Skip any pictures. Repeat the data exactly, from its first line through the line that holds "This is a brief", both included.

Stored data
+++++

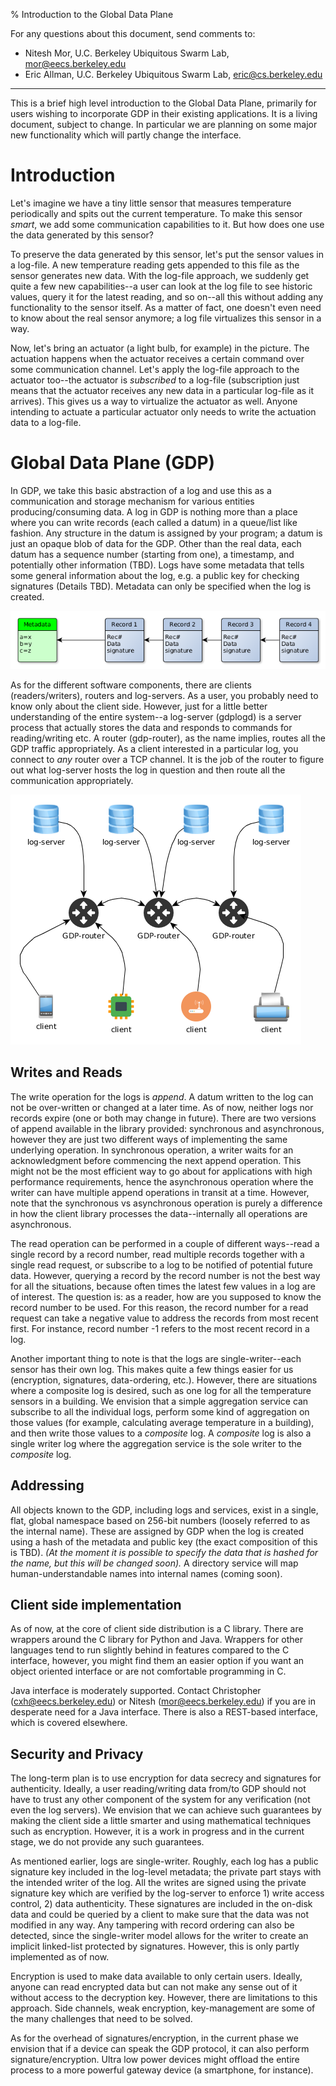 % Introduction to the Global Data Plane

For any questions about this document, send comments to:

- Nitesh Mor, U.C. Berkeley Ubiquitous Swarm Lab, <mor@eecs.berkeley.edu>
- Eric Allman, U.C. Berkeley Ubiquitous Swarm Lab, <eric@cs.berkeley.edu>

---

This is a brief high level introduction to the Global Data Plane, primarily for
users wishing to incorporate GDP in their existing applications.  It is a
living document, subject to change.  In particular we are planning on some
major new functionality which will partly change the interface.

# Introduction

Let's imagine we have a tiny little sensor that measures temperature
periodically and spits out the current temperature. To make this sensor *smart*,
we add some communication capabilities to it. But how does one use the data
generated by this sensor? 

To preserve the data generated by this sensor, let's put the sensor values in a
log-file. A new temperature reading gets appended to this file as the sensor
generates new data. With the log-file approach, we suddenly get quite a few new
capabilities--a user can look at the log file to see historic values, query it
for the latest reading, and so on--all this without adding any functionality to
the sensor itself. As a matter of fact, one doesn't even need to know about the
real sensor anymore; a log file virtualizes this sensor in a way. 

Now, let's bring an actuator (a light bulb, for example) in the picture. The
actuation happens when the actuator receives a certain command over some
communication channel. Let's apply the log-file approach to the actuator
too--the actuator is *subscribed* to a log-file (subscription just means that
the actuator receives any new data in a particular log-file as it arrives). This
gives us a way to virtualize the actuator as well. Anyone intending to actuate a
particular actuator only needs to write the actuation data to a log-file.

# Global Data Plane (GDP)

In GDP, we take this basic abstraction of a log and use this as a communication
and storage mechanism for various entities producing/consuming data. A log in
GDP is nothing more than a place where you can write records (each called a
datum) in a queue/list like fashion.  Any structure in the datum is assigned by
your program; a datum is just an opaque blob of data for the GDP.  Other than
the real data, each datum has a sequence number (starting from one), a
timestamp, and potentially other information (TBD). Logs have some metadata that
tells some general information about the log, e.g. a public key for checking
signatures (Details TBD). Metadata can only be specified when the log is
created.

![Logical representation of GDP log](log-structure-1.png)

As for the different software components, there are clients (readers/writers),
routers and log-servers. As a user, you probably need to know only about the
client side. However, just for a little better understanding of the entire
system--a log-server (gdplogd) is a server process that actually stores the
data and responds to commands for reading/writing etc. A router (gdp-router),
as the name implies, routes all the GDP traffic appropriately. As a client
interested in a particular log, you connect to *any* router over a TCP channel.
It is the job of the router to figure out what log-server hosts the log in
question and then route all the communication appropriately.

![GDP software components](gdp-components.png)


## Writes and Reads

The write operation for the logs is *append*. A datum written to the log can not
be over-written or changed at a later time. As of now, neither logs nor records
expire (one or both may change in future). There are two versions of append
available in the library provided: synchronous and asynchronous, however they
are just two different ways of implementing the same underlying operation. In
synchronous operation, a writer waits for an acknowledgment before commencing
the next append operation. This might not be the most efficient way to go about
for applications with high performance requirements, hence the asynchronous
operation where the writer can have multiple append operations in transit at a
time. However, note that the synchronous vs asynchronous operation is purely a
difference in how the client library processes the data--internally all
operations are asynchronous. 

The read operation can be performed in a couple of different ways--read a
single record by a record number, read multiple records together with a single
read request, or subscribe to a log to be notified of potential future data.
However, querying a record by the record number is not the best way for all the
situations, because often times the latest few values in a log are of interest.
The question is: as a reader, how are you supposed to know the record number to
be used. For this reason, the record number for a read request can take a
negative value to address the records from most recent first. For instance,
record number -1 refers to the most recent record in a log.

Another important thing to note is that the logs are single-writer--each sensor
has their own log. This makes quite a few things easier for us (encryption,
signatures, data-ordering, etc.). However, there are situations where a
composite log is desired, such as one log for all the temperature sensors in a
building. We envision that a simple aggregation service can subscribe to all the
individual logs, perform some kind of aggregation on those values (for example,
calculating average temperature in a building), and then write those values to a
*composite* log. A *composite* log is also a single writer log where the
aggregation service is the sole writer to the *composite* log.

## Addressing

All objects known to the GDP, including logs and services, exist in a single,
flat, global namespace based on 256-bit numbers (loosely referred to as the
internal name). These are assigned by GDP when the log is created using a
hash of the metadata and public key (the exact composition of this is TBD).
*(At the moment it is possible to specify the data that is hashed for the name,
but this will be changed soon).*  A directory service will map
human-understandable names into internal names (coming soon).

<!--

All communications in the GDP are provided by the GDP Routing Layer.  At the
moment the implementation has limited scalability and does not work with
routers behind NAT firewalls.  We are planning on dropping the second
restriction soon, but the truly global, scalable, peer-to-peer based
implementation will take a bit longer.

At the moment, logs must be created by hand on a specific log server.  This
will be replaced by a log creation service soon.  To have a log created,
contact Eric (eric@cs.berkeley.edu).

-->

## Client side implementation

As of now, at the core of client side distribution is a C library. There are
wrappers around the C library for Python and Java. Wrappers for other languages
tend to run slightly behind in features compared to the C interface, however,
you might find them an easier option if you want an object oriented interface
or are not comfortable programming in C.

Java interface is moderately supported. Contact Christopher
(<cxh@eecs.berkeley.edu>) or Nitesh (<mor@eecs.berkeley.edu>) if you are in
desperate need for a Java interface.  There is also a REST-based interface,
which is covered elsewhere.


## Security and Privacy

The long-term plan is to use encryption for data secrecy and signatures for
authenticity. Ideally, a user reading/writing data from/to GDP should not have
to trust any other component of the system for any verification (not even the
log servers). We envision that we can achieve such guarantees by making the
client side a little smarter and using mathematical techniques such as
encryption. However, it is a work in progress and in the current stage, we do
not provide any such guarantees. 

As mentioned earlier, logs are single-writer. Roughly, each log has a public
signature key included in the log-level metadata; the private part stays with
the intended writer of the log. All the writes are signed using the private
signature key which are verified by the log-server to enforce 1) write access
control, 2) data authenticity. These signatures are included in the on-disk
data and could be queried by a client to make sure that the data was not
modified in any way. Any tampering with record ordering can also be detected,
since the single-writer model allows for the writer to create an implicit
linked-list protected by signatures. However, this is only partly implemented
as of now.

Encryption is used to make data available to only certain users. Ideally,
anyone can read encrypted data but can not make any sense out of it without
access to the decryption key. However, there are limitations to this approach.
Side channels, weak encryption, key-management are some of the many challenges
that need to be solved. 

As for the overhead of signatures/encryption, in the current phase we envision
that if a device can speak the GDP protocol, it can also perform
signature/encryption. Ultra low power devices might offload the entire process
to a more powerful gateway device (a smartphone, for instance).

<!-- Ideally devices will have a key-pair assigned at the factory with only the
public key exposed, although low-power crypto-unaware devices may speak to a
gateway that (optionally) collects data from multiple devices and then signs
and encrypts the data before submitting it to the GDP.

Security is enforced by cryptographic techniques — for example, there are no
ACLs.

Starting from the data acquisition device (for example, a sensor), the model is
that each device will have a key pair created at the factory.  The secret key
will be burned into the device and not be accessible.  Each device has a
corresponding log, and the public key for the device will be included in the
log metadata when the log is created.  The device will sign all outgoing
records using the secret key, and the GDP log server hosting the log will check
the signature before writes are permitted.  The signature is retained with
record, so consumers (readers) may verify the signature themselves.  Very small
and/or low power devices that can not sign themselves will have an intermediate
gateway that does the signing, at the risk of lowered security should the
gateway be compromised or if a Man In The Middle attack can be raised between
the sensor and the gateway.  -->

+++++

- Solution
 % Introduction to the Global Data Plane

For any questions about this document, send comments to:

- Nitesh Mor, U.C. Berkeley Ubiquitous Swarm Lab, <mor@eecs.berkeley.edu>
- Eric Allman, U.C. Berkeley Ubiquitous Swarm Lab, <eric@cs.berkeley.edu>

---

This is a brief high level introduction to the Global Data Plane, primarily for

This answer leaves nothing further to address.